The Company is in the exploration stage and has no revenue. During the 9 months ended September 30, 2020, the Company recorded a loss of $201,368 (2019 - $174,311) and as at that date, the Company had accumulated deficit of $13,038,560 (December 31, 2019 - $12,837,193), working capital deficit of $172,288 (December 31, 2019 - $325,723) and cash flow deficit from operations of $162,871 (2019 - $101,466). The losses, accumulated deficit and cash flow deficit from operations limit the Company’s ability to meet its existing obligations and fund its working capital requirements and the costs to complete and finance the Proposed Transaction, or alternatively, the acquisition, exploration and development of oil and gas properties.

On March 11, 2020, the World Health Organization assessed the coronavirus outbreak (“COVID-19”) as a pandemic. In Canada, the Government of Ontario declared an emergency under s7.0.1(1) of the Emergency Management and Civil Protection Act on March 17, 2020 with respect to COVID-19. As of the date of these financial statements, the extent to which COVID-19 impacts the Company’s results will depend on future developments, which are highly uncertain and cannot be predicted and dependent upon new information which may emerge concerning the severity of COVID-19 and actions taken to contain this or its impact, among others.

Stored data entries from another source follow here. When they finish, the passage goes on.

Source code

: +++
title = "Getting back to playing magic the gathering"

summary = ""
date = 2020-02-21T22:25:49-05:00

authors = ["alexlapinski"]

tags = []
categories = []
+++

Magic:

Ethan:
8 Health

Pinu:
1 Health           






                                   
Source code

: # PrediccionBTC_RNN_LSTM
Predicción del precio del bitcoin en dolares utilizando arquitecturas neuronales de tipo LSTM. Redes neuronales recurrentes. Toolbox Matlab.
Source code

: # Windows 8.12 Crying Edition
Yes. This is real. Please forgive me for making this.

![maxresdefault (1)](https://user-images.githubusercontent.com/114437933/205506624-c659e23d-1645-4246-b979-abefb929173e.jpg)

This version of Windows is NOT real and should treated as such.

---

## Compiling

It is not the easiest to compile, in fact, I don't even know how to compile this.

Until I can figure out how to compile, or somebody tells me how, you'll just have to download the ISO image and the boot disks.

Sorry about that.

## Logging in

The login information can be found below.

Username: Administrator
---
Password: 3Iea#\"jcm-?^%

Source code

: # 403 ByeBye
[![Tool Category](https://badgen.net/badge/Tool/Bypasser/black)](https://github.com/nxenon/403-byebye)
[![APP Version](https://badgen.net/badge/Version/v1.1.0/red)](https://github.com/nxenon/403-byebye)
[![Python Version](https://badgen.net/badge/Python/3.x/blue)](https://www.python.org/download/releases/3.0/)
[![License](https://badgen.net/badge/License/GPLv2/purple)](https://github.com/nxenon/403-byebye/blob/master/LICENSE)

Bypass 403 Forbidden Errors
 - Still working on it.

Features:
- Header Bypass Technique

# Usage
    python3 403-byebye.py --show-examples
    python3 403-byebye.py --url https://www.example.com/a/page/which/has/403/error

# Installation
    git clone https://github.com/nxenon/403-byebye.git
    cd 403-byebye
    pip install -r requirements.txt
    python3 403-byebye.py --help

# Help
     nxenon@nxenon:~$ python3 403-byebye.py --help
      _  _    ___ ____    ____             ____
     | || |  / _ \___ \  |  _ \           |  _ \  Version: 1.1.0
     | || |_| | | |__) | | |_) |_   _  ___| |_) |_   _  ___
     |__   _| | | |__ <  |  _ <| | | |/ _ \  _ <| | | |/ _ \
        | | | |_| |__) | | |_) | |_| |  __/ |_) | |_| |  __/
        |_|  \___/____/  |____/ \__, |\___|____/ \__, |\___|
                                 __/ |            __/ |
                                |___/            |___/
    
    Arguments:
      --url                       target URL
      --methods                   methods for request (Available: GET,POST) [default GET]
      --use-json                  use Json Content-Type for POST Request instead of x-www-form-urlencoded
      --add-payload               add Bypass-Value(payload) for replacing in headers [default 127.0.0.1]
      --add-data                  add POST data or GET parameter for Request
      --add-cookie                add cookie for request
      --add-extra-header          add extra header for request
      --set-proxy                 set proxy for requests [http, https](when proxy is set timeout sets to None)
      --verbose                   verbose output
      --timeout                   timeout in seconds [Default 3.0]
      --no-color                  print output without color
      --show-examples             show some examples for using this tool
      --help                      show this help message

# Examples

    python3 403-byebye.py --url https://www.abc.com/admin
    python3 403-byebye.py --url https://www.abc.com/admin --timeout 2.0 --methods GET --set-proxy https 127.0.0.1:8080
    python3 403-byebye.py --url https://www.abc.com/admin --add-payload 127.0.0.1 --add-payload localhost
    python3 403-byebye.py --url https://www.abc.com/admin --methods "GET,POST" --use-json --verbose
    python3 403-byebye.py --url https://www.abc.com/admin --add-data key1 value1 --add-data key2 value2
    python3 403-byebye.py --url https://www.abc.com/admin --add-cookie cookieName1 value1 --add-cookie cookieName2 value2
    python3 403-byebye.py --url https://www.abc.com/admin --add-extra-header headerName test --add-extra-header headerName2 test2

The continued operation of the Company is dependent upon the Company’s ability to secure equity financing to meet its existing obligations and fund its working capital requirements and the costs to complete and finance the Proposed Transaction, or alternatively, the acquisition, exploration and development of oil and gas properties. The Company is actively seeking to raise the necessary equity financing, however, the extent to which COVID-19 impacts the Company’s results cannot be predicted with certainty. The economic instability and reduction in oil prices as a result of COVID-19 means there can be no assurance that additional equity financing will be available. These uncertainties may cast significant doubt upon the Company’s ability to continue as a going concern.

Exploration

The Company is exposed to the inherent risks associated with oil and gas exploration and development, including the uncertainty of oil and gas resources and their development into recoverable reserves; the uncertainty as to potential project delays from circumstances beyond the Company's control; and the timing of production; as well as title risks, risks associated with joint venture agreements and the possible failure to obtain licenses.

Commodity prices

The Company is exposed to commodity price risk with respect to oil and gas prices. A significant decline in oil and gas commodity prices may affect the Company's ability to obtain capital for the exploration and development of its interest in oil and gas properties.

Result of Operations

Result of Operations
3 months ended September 30, 9 months ended September 30,
2020 2019 2020 2019
$ $ $ $
Expenses
Professional fees 3,000 9,664 20,256 15,664
Management fees 51,185 51,193 155,684 153,706
Stock-based compensation 6,017 24,067
General and administrative 3,553 2,759 9,368 8,384
Public company costs 1,596 1,878 25,008 13,392
Travel 19,484 22,787
Foreign exchange loss (510) 6,546 306
Interest (125) 29 29
Gain on settlement of accounts payable (15,495) (15,495)
43,205 91,024 201,368 238,336
Loss and comprehensive loss (43,205) (91,024) (201,368) (238,336)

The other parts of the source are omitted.